Unnamed numerical constants

[ред. | ред. код]

The term magic number or magic constant also refers to the programming practice of using numbers directly in source code. This has been referred to as breaking one of the oldest rules of programming, dating back to the COBOL, FORTRAN and PL/1 manuals of the 1960s[1]. The use of unnamed magic numbers in code obscures the developers' intent in choosing that number,[2] increases opportunities for subtle errors (e.g. is every digit correct in 3.14159265358979323846 and is this equal to 3.14159?) and makes it more difficult for the program to be adapted and extended in the future.[3] Replacing all significant magic numbers with named constants makes programs easier to read, understand and maintain.[4]

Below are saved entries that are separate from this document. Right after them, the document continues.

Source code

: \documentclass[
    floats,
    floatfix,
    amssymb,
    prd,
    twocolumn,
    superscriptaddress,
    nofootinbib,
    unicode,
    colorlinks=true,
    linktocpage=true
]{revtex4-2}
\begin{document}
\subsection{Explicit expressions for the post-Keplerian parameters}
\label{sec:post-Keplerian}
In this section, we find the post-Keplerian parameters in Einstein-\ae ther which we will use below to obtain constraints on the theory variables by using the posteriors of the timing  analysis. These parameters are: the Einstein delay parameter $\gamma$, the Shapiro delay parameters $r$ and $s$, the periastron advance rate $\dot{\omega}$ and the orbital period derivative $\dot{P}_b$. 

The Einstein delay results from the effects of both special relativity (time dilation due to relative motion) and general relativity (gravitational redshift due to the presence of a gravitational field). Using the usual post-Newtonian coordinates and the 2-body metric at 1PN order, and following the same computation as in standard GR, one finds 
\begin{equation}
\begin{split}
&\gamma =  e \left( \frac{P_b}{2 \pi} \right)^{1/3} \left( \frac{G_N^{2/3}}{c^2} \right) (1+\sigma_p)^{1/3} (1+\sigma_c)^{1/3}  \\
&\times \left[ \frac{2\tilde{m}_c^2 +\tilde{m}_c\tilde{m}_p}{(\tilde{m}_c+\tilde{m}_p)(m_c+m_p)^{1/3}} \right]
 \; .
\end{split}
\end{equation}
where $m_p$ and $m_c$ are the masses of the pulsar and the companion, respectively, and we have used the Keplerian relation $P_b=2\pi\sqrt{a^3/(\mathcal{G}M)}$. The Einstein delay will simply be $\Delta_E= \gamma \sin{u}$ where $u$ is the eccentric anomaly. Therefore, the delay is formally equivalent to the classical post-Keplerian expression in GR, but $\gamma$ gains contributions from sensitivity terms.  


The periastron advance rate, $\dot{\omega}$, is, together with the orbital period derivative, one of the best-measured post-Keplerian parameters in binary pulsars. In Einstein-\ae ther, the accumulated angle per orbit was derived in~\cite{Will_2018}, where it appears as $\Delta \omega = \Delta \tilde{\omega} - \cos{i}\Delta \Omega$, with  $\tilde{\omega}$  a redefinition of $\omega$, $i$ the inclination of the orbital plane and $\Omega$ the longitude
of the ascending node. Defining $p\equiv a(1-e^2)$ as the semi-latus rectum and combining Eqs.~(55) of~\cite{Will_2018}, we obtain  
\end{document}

Names chosen should be meaningful in terms of the domain. It is easy to imagine nonsense like int EIGHT = 16 resulting when NUMBER_OF_BITS might have been a better choice of name in the first place.

The problems associated with magic 'numbers' described above are not limited to numerical types and the term is also applied to other data types where declaring a named constant would be more flexible and communicative.[1] Thus, declaring const string testUserName = "John" is better than several occurrences of the 'magic number' "John" in a test suite.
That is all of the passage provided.